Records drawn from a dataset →
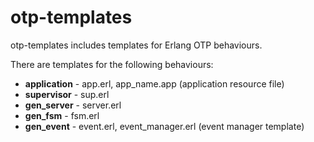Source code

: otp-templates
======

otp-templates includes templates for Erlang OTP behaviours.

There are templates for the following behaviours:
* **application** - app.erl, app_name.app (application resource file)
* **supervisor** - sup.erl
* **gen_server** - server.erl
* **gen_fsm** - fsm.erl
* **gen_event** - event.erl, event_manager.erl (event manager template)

---

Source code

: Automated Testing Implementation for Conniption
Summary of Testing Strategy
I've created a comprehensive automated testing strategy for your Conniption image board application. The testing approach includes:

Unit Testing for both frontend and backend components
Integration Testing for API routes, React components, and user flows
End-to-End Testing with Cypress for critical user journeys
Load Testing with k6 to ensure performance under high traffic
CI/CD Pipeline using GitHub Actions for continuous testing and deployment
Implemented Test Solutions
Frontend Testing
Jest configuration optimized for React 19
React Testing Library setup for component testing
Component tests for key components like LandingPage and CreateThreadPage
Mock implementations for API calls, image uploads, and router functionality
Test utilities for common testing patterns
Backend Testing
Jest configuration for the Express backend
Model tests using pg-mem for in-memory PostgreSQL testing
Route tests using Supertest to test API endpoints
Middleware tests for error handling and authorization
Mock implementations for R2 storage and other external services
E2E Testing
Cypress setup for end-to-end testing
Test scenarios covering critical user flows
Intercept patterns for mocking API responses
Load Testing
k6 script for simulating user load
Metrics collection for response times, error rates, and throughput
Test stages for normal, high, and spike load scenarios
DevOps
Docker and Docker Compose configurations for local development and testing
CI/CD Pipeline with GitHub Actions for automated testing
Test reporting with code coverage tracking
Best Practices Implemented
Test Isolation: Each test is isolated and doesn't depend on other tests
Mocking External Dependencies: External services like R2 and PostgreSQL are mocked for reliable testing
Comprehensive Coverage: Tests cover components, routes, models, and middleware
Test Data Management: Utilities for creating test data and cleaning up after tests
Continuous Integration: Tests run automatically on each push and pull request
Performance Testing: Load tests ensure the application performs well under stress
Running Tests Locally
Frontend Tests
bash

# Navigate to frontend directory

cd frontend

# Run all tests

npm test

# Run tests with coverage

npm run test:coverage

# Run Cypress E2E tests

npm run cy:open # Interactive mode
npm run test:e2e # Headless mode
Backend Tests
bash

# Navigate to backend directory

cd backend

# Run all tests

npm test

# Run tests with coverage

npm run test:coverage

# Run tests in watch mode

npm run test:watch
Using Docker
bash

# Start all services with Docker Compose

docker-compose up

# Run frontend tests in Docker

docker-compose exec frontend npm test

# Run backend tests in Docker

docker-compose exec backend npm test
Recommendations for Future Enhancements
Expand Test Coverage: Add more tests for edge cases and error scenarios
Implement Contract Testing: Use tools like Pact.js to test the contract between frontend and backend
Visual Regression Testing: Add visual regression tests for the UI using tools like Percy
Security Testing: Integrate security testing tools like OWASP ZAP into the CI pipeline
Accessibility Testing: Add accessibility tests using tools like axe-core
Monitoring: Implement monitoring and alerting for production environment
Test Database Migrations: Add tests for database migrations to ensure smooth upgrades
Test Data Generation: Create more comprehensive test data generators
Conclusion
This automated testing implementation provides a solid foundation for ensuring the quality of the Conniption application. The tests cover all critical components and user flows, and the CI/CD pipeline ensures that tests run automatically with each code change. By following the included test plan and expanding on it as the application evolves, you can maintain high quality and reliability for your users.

What to work on →
Find the word "with" in the entries and show each line where it is found.

Exercise answer →
End-to-End Testing with Cypress for critical user journeys
Load Testing with k6 to ensure performance under high traffic
CI/CD Pipeline with GitHub Actions for automated testing
Test reporting with code coverage tracking
# Run tests with coverage
# Run tests with coverage
# Start all services with Docker Compose
This automated testing implementation provides a solid foundation for ensuring the quality of the Conniption application. The tests cover all critical components and user flows, and the CI/CD pipeline ensures that tests run automatically with each code change. By following the included test plan and expanding on it as the application evolves, you can maintain high quality and reliability for your users.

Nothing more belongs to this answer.